Yep. Every time I have to renew my Australian passport I have to buy a ream of A4 paper. Every time I forget where last time's ream was stored. I suspect someday I'll find thousands of sheets somewhere lost in my basement.
Deep within your subconscious memories is a series of you unloading A4 from your printer, thinking about where to best store it, finding 20 reams already there, stacking this one on top, and then promptly forgetting the location.
No, Adam Savage has said something to this effect every time he talks about how his shop is organized and why it shifts around over time. The gist of it is that while most of his tools and common materials are first order retrievable, but theres a whole world of stuff in the shop that can't, so he thinks about where it should be stored and puts it there or there are times when a particular tool or set of tools is always used with some other thing in the shop, so it lives next to that other thing rather than on some rack of the same tools. What is most likely happening is that its all been in videos of which no readily searchable transcript exists, and he is not always very concise about explaining his core practices, so finding the exact quote is non-trivial.
I recently watched the video where he said it, but I can't remember which one it was. It was one of the ones on the Tested channel, either an ask Adam or one of the questions from a live stream they made in to a video.

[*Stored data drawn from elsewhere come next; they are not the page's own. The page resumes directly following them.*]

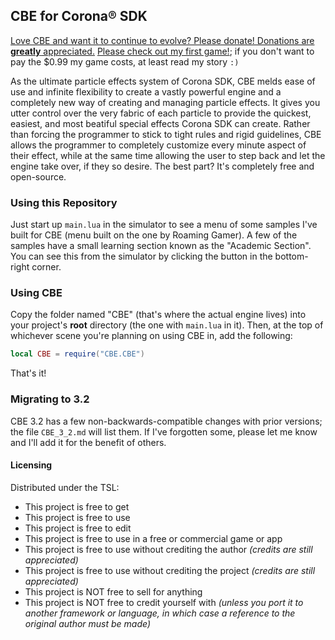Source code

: ## CBE for Corona® SDK

[Love CBE and want it to continue to evolve? Please donate! Donations are **greatly** appreciated.](https://www.paypal.com/cgi-bin/webscr?cmd=_s-xclick&hosted_button_id=EZ9CHTHTGA2XG)
[Please check out my first game!](http://forums.coronalabs.com/topic/47069-crystalline-deflection-made-by-a-14-year-old/); if you don't want to pay the $0.99 my game costs, at least read my story `:)`

As the ultimate particle effects system of Corona SDK, CBE melds ease of use and infinite flexibility to create a vastly powerful engine and a completely new way of creating and managing particle effects. It gives you utter control over the very fabric of each particle to provide the quickest, easiest, and most beatiful special effects Corona SDK can create. Rather than forcing the programmer to stick to tight rules and rigid guidelines, CBE allows the programmer to completely customize every minute aspect of their effect, while at the same time allowing the user to step back and let the engine take over, if they so desire. The best part? It's completely free and open-source.

### Using this Repository

Just start up `main.lua` in the simulator to see a menu of some samples I've built for CBE (menu built on the one by Roaming Gamer). A few of the samples have a small learning section known as the "Academic Section". You can see this from the simulator by clicking the button in the bottom-right corner.

### Using CBE

Copy the folder named "CBE" (that's where the actual engine lives) into your project's **root** directory (the one with `main.lua` in it). Then, at the top of whichever scene you're planning on using CBE in, add the following:
```Lua
local CBE = require("CBE.CBE")
```
That's it!

### Migrating to 3.2

CBE 3.2 has a few non-backwards-compatible changes with prior versions; the file `CBE_3_2.md` will list them. If I've forgotten some, please let me know and I'll add it for the benefit of others.

#### Licensing

Distributed under the TSL:
- This project is free to get
- This project is free to use
- This project is free to edit
- This project is free to use in a free or commercial game or app
- This project is free to use without crediting the author *(credits are still appreciated)*
- This project is free to use without crediting the project *(credits are still appreciated)*
- This project is NOT free to sell for anything
- This project is NOT free to credit yourself with *(unless you port it to another framework or language, in which case a reference to the original author must be made)*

Periodically I buy things like Post-its because I can't find any--and then the next rare time when I really deep clean my office or attic, I find enough office supplies to open a stationary store.
The trick is, next time you need it, make note of where you first look for it, and when your acquire more, put the newly acquired paper on the first spot you looked for the old stuff.
Seems pretty heavy handed for something that happens at the cadence of Australian passport renewal (10 years in most cases). I believe I replace my printer at least that often.